* WHAT YOU NEED TO DO *
Search the entries for the word "creating" and copy each line that has it.

* DATA PROVIDED *
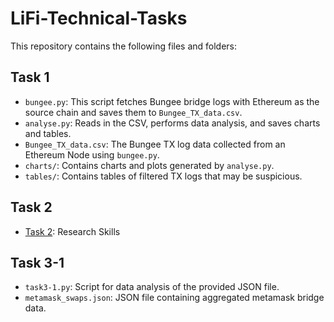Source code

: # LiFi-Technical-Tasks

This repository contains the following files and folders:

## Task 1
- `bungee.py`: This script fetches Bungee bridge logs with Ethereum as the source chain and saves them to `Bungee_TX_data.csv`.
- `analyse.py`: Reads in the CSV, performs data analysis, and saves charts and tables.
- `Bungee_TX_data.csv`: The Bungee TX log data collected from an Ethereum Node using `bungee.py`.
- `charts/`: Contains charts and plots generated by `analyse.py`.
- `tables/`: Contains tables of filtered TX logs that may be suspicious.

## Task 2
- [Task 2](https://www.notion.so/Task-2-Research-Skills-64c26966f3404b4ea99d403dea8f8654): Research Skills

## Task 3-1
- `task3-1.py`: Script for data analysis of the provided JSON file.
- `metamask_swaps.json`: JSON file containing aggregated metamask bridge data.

...

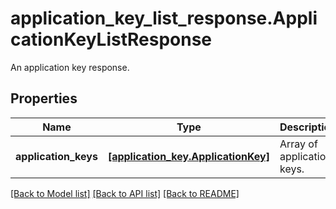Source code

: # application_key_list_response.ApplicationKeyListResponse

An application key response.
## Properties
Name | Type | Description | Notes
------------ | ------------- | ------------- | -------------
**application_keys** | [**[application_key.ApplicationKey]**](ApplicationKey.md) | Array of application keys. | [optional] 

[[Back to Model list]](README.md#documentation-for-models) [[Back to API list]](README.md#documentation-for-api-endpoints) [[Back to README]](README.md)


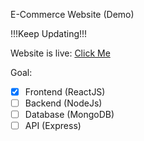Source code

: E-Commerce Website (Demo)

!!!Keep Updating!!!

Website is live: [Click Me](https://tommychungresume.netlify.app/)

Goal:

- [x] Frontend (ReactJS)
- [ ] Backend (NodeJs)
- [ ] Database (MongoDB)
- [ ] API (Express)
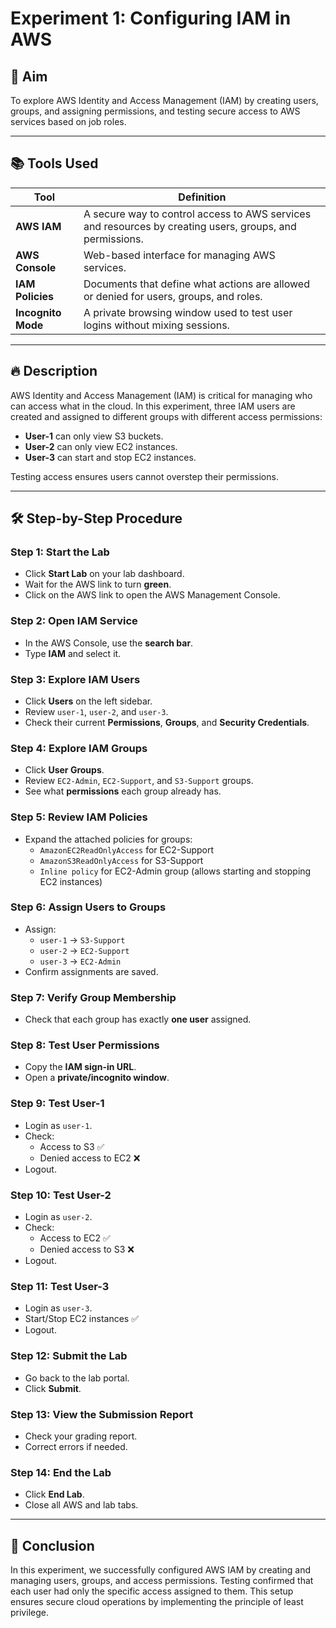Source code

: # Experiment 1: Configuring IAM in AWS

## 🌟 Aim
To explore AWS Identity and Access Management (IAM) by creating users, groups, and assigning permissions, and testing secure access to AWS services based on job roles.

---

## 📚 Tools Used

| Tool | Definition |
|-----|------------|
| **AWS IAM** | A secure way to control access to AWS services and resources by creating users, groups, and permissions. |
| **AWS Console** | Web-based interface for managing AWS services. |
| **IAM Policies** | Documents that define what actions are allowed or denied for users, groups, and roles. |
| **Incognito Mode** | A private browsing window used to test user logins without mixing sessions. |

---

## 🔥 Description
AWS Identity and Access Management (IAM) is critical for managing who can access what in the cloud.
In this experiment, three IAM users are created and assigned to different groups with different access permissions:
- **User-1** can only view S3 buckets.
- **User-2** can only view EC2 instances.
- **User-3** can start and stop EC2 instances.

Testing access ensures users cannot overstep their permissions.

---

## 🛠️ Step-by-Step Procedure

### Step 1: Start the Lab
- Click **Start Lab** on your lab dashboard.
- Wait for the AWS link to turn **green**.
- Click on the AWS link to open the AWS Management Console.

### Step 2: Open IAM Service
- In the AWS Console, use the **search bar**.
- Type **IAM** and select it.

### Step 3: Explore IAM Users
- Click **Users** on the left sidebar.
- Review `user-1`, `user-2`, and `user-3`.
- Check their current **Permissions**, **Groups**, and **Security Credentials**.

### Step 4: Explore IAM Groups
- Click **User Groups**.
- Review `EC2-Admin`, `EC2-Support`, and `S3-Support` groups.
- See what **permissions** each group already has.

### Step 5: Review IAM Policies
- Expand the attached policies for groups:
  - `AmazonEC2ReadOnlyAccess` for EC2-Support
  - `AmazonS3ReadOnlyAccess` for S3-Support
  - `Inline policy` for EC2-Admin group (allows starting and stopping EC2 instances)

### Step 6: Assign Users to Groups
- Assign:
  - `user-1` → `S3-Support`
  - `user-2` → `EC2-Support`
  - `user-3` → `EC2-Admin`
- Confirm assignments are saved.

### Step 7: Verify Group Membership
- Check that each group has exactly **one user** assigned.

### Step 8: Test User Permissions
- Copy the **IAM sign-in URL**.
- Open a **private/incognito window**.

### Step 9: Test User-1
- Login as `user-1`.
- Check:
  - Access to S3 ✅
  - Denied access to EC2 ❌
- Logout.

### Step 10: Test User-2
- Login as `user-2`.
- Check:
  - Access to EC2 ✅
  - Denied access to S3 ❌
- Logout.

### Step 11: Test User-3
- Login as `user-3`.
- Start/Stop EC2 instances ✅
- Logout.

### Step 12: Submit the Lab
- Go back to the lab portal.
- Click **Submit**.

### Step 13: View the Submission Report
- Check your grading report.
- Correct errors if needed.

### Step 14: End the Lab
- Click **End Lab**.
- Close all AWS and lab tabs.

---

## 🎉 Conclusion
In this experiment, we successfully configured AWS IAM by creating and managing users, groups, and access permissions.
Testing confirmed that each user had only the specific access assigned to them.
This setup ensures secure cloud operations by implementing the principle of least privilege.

* ANSWER FOR THIS EXERCISE *
To explore AWS Identity and Access Management (IAM) by creating users, groups, and assigning permissions, and testing secure access to AWS services based on job roles.
| **AWS IAM** | A secure way to control access to AWS services and resources by creating users, groups, and permissions. |
In this experiment, we successfully configured AWS IAM by creating and managing users, groups, and access permissions.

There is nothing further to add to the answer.